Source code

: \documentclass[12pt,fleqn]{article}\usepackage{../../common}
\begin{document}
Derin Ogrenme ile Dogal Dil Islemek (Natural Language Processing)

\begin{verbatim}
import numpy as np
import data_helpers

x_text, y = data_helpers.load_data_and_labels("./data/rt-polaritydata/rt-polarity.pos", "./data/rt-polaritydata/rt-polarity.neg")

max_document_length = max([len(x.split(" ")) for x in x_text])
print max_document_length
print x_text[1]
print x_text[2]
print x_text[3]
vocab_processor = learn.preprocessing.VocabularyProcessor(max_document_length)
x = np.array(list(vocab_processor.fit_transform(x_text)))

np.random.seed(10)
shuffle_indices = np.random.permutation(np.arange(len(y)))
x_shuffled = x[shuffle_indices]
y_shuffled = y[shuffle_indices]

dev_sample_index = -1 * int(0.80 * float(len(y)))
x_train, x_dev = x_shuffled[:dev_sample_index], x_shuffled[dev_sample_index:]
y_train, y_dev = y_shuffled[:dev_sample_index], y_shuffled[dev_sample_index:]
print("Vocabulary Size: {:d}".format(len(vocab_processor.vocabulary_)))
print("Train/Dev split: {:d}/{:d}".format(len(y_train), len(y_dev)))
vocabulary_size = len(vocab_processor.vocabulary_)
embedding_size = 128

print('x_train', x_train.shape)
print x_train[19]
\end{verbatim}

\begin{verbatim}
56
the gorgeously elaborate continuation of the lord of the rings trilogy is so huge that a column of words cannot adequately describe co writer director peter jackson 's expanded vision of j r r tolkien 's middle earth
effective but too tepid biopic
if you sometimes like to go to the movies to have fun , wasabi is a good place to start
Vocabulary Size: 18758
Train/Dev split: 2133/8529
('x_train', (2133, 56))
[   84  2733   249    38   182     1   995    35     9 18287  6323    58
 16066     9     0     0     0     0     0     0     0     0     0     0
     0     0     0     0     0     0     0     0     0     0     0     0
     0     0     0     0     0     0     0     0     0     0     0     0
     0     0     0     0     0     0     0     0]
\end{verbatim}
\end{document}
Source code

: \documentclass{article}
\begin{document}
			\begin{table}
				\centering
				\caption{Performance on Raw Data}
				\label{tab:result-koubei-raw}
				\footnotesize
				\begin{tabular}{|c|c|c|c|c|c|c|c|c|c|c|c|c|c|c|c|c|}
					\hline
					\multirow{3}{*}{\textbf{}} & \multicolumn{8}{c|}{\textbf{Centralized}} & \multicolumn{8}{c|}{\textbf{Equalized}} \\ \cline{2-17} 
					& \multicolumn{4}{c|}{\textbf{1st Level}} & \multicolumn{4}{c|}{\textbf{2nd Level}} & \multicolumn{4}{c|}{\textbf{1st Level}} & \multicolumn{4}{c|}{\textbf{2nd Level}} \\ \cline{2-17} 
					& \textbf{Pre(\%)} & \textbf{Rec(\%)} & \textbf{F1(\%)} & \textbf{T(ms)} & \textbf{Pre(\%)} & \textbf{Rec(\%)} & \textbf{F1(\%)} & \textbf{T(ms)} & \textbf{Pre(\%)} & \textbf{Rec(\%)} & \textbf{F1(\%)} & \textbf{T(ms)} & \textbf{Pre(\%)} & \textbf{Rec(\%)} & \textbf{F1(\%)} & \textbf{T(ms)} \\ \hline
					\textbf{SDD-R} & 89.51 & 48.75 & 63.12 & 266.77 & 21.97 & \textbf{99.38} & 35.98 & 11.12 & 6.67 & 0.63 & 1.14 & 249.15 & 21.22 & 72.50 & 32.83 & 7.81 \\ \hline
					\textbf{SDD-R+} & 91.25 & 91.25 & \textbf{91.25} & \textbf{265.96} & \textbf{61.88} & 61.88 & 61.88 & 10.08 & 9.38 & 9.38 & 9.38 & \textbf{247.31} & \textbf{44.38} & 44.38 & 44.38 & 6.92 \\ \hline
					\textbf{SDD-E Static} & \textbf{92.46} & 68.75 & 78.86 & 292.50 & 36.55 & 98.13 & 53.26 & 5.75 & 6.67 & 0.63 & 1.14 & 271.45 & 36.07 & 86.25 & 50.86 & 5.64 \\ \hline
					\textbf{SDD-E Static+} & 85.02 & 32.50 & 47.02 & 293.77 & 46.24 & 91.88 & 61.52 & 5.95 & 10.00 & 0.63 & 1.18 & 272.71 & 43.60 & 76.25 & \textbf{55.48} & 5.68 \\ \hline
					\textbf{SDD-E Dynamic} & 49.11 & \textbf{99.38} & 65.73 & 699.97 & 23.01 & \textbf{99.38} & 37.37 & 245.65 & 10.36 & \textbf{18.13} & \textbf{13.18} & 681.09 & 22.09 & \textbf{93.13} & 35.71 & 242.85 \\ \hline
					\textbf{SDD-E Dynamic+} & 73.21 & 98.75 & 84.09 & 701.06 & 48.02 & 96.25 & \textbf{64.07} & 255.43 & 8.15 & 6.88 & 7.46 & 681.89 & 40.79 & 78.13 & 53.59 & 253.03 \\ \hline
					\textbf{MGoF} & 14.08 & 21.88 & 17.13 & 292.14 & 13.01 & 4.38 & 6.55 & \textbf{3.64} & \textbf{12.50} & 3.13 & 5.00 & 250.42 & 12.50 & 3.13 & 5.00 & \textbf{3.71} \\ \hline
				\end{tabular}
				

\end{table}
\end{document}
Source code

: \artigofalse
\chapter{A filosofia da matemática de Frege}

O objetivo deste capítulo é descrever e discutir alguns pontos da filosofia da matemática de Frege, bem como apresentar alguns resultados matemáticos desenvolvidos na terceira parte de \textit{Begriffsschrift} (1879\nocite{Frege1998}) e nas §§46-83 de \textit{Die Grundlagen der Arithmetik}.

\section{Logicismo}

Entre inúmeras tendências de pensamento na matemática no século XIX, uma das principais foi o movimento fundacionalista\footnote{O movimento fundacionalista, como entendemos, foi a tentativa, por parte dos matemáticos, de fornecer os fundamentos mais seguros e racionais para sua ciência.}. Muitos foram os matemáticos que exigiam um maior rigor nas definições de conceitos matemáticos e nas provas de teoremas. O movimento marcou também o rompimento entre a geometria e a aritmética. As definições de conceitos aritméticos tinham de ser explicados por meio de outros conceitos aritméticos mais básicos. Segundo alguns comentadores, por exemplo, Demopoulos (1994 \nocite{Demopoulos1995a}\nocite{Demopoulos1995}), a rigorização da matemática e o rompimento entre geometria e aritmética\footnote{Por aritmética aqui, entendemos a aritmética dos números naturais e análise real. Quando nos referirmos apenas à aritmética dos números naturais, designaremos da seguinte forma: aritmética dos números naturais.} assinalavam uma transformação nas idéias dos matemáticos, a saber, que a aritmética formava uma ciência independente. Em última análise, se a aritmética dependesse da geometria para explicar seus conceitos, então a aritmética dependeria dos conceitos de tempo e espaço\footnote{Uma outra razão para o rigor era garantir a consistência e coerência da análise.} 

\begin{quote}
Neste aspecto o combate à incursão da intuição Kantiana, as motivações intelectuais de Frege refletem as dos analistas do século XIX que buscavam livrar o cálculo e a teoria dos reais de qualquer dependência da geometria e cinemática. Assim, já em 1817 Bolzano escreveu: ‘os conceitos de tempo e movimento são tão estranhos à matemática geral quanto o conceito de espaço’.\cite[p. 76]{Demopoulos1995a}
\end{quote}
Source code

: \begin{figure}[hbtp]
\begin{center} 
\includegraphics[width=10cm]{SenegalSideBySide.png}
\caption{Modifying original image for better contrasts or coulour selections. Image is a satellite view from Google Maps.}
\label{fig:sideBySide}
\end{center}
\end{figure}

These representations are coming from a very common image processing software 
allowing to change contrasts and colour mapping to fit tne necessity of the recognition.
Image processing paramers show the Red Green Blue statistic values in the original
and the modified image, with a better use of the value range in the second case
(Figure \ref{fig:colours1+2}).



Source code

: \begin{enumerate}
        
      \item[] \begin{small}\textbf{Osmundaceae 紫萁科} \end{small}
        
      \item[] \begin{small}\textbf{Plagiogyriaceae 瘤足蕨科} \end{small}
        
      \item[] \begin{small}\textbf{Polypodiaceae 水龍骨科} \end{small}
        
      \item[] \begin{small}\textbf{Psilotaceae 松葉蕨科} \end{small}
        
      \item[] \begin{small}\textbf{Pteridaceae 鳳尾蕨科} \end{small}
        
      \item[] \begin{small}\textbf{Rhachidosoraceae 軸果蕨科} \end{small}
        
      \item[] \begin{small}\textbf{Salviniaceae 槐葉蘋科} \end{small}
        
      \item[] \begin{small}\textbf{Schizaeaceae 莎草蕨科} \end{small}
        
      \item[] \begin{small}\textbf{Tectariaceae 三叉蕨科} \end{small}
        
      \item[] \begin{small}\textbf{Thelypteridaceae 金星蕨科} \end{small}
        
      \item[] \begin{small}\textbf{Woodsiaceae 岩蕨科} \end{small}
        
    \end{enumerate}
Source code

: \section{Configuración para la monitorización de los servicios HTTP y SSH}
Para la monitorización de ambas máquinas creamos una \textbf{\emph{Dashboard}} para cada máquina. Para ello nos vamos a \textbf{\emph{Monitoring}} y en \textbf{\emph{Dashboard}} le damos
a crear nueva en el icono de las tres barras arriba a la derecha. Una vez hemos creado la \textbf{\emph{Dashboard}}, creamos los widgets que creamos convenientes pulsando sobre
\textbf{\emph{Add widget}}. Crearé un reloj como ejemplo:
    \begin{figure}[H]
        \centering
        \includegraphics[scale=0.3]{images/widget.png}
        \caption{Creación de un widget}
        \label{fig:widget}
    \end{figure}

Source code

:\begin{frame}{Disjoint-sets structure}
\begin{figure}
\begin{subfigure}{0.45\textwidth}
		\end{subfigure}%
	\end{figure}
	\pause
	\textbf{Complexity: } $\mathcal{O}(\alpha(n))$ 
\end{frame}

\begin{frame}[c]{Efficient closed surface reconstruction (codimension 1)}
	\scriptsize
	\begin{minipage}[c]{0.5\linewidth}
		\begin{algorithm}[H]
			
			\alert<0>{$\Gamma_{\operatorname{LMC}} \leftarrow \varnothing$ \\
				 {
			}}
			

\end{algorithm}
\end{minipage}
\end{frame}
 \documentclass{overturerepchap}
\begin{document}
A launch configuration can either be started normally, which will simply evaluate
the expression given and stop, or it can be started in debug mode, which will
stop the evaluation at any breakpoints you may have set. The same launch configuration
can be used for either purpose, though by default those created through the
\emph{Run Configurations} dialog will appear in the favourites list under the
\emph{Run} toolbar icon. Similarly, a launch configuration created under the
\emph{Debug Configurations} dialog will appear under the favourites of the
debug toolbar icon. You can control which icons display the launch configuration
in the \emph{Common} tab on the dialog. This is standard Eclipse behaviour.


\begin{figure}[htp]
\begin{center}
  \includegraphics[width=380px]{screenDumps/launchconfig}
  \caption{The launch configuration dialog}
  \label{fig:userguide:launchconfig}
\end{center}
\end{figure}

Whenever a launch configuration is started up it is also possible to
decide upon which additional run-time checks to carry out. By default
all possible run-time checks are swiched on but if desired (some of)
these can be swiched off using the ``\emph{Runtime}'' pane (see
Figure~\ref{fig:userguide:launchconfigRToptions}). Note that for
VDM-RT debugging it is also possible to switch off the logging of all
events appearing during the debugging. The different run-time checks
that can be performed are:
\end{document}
.....
_Work instruction_
Copy only the entries from the first line to the line with "import data_helpers", each exactly as it appears.

_Written response_
Source code

: \documentclass[12pt,fleqn]{article}\usepackage{../../common}
\begin{document}
Derin Ogrenme ile Dogal Dil Islemek (Natural Language Processing)

\begin{verbatim}
import numpy as np
import data_helpers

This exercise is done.